この調子なら全部ルミエル先輩がやってくれるかな? それならいいんだけど。
『今回の形は元々四人でしたが、急遽中等部の一年生二人と貴女だけになってしまいましたが、勝因はなんでしょう?』
「こちらの二人が優秀だったからですね。相手が全国区のチームという事もあって不安でしたが、二人の実力を見てこれはイケると確信しました」
「フッ、半分は嘘だな。始めから勝つつもりだったろうに」
「ぐぬぬ……悔しいが否定は出来ねェ……!」
ルミエル先輩がインタビューを受ける中、舞台外では私達の副部長とバロンさんが話す。……今更だけど副部長の名前ってなんなんだろう。ナイトさんじゃなさそうだし……。

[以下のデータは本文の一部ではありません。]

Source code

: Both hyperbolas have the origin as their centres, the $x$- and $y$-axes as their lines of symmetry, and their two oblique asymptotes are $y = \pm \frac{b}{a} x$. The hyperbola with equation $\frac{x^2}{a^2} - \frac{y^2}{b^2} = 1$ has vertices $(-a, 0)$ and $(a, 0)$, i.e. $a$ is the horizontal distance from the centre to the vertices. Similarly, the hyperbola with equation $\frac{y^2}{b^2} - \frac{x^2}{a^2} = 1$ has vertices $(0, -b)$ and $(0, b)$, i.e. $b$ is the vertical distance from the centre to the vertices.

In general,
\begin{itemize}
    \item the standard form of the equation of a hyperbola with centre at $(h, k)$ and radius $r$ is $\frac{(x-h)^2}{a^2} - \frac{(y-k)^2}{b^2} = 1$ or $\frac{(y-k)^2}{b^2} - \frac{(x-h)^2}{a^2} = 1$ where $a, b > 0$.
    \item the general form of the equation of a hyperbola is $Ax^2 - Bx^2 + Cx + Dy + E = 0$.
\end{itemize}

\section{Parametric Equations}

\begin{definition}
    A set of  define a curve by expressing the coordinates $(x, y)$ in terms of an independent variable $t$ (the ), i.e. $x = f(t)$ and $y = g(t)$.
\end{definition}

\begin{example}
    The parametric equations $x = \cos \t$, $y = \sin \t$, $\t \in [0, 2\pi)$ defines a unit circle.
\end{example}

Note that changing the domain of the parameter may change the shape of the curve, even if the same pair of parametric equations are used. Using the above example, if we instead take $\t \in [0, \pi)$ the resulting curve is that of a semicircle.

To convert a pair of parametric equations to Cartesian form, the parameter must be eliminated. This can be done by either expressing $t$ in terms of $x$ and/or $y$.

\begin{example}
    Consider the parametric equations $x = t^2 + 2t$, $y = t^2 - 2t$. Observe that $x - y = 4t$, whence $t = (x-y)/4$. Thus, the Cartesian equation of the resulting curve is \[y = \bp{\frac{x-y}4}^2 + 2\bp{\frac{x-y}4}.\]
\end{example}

だけどルミエル先輩は最初から勝てるつもりだったんだ。それはちょっと嬉しい。
『では、話題に上がった今年から……というより一昨日から中等部に入学したこちらのお二人にインタビューをしてみましょう!』
「わ、私達も……!?」
「ハハハ。まあ、あの試合運びだとそりゃ目立つよなー。引き分けとは言え、相手の主将を取った訳だし」
司会者さんが音声伝達の魔道具を私達の方に向け、話を聞く体勢に入っていた。
最初はボルカちゃんからだけど、私に受け答えなんて出来るかな……。
ルミエル先輩とボルカちゃんを参考にしよう!
「ボルカ・フレムさん! 貴女は元々天才魔法使いとして界隈では有名でしたね! 今回このゲームに参加した切っ掛けや、今後の方針など教えて下さい!」
「切っ掛けは些細な事ですね。隣に居る友人が誘ってくれたんです。アタシ自身、元々興味があったので折角の機会と判断して参加しました。まだ正式な部員ではないので今後の方針については不明瞭ですね」
『なるほどなるほどぉ。切っ掛けはご友人でしたか。では、そのご友人へ窺ってみましょう!』
「は、ひゃい!」
噛んじゃった……。恥ずかしい……。
突然の流れ弾はビックリだよ。こんな感じでスッて入ってくるんだ……。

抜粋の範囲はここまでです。